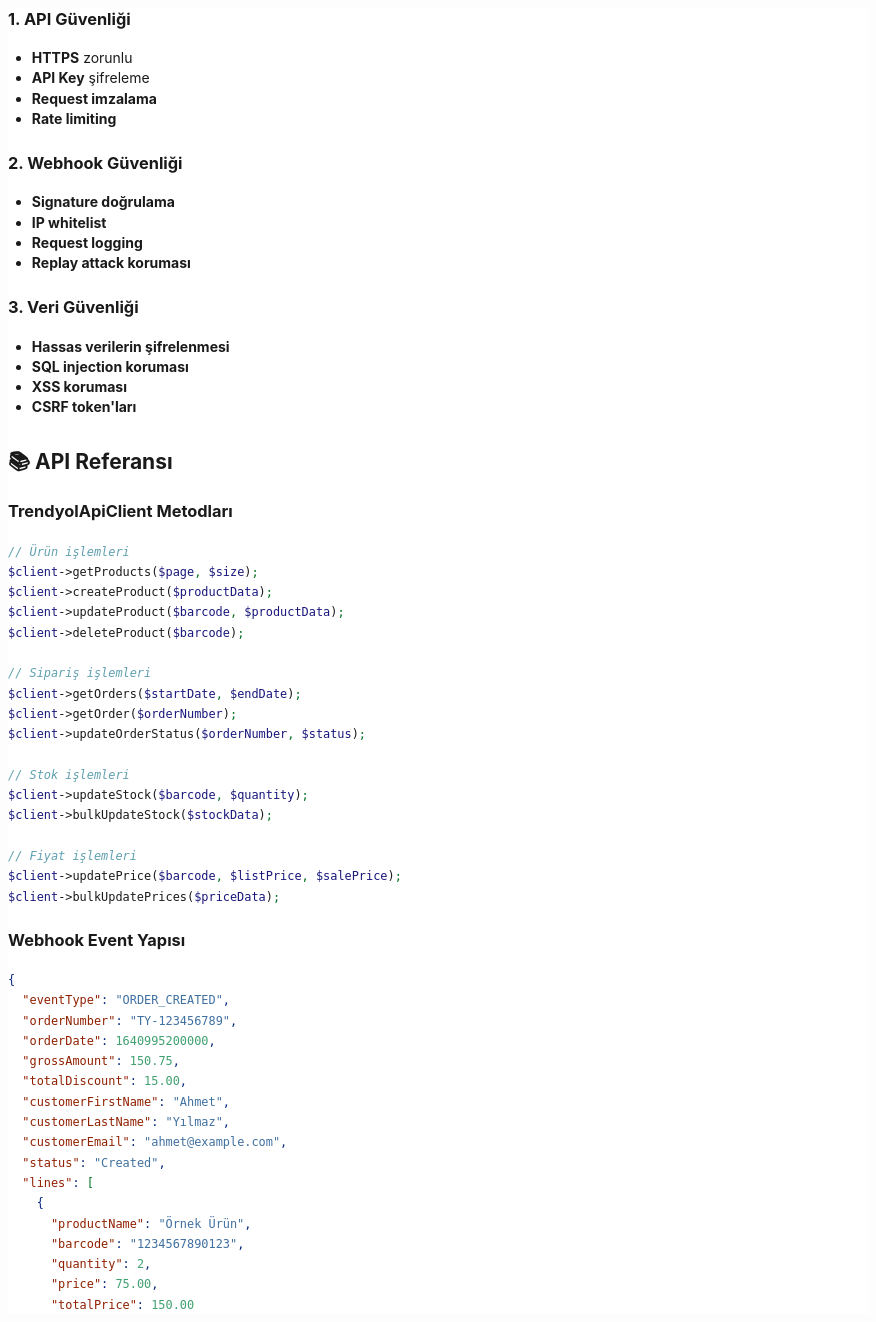 ### 1. API Güvenliği
- **HTTPS** zorunlu
- **API Key** şifreleme
- **Request imzalama**
- **Rate limiting**

### 2. Webhook Güvenliği
- **Signature doğrulama**
- **IP whitelist**
- **Request logging**
- **Replay attack koruması**

### 3. Veri Güvenliği
- **Hassas verilerin şifrelenmesi**
- **SQL injection koruması**
- **XSS koruması**
- **CSRF token'ları**

## 📚 API Referansı

### TrendyolApiClient Metodları

```php
// Ürün işlemleri
$client->getProducts($page, $size);
$client->createProduct($productData);
$client->updateProduct($barcode, $productData);
$client->deleteProduct($barcode);

// Sipariş işlemleri
$client->getOrders($startDate, $endDate);
$client->getOrder($orderNumber);
$client->updateOrderStatus($orderNumber, $status);

// Stok işlemleri
$client->updateStock($barcode, $quantity);
$client->bulkUpdateStock($stockData);

// Fiyat işlemleri
$client->updatePrice($barcode, $listPrice, $salePrice);
$client->bulkUpdatePrices($priceData);
```

### Webhook Event Yapısı

```json
{
  "eventType": "ORDER_CREATED",
  "orderNumber": "TY-123456789",
  "orderDate": 1640995200000,
  "grossAmount": 150.75,
  "totalDiscount": 15.00,
  "customerFirstName": "Ahmet",
  "customerLastName": "Yılmaz",
  "customerEmail": "ahmet@example.com",
  "status": "Created",
  "lines": [
    {
      "productName": "Örnek Ürün",
      "barcode": "1234567890123",
      "quantity": 2,
      "price": 75.00,
      "totalPrice": 150.00
```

════════════════════

**YOUR OBJECTIVE:** Only the number is wanted: how many lines in the entries above include the word "status"?

**SOLUTION TO THIS TASK:** 2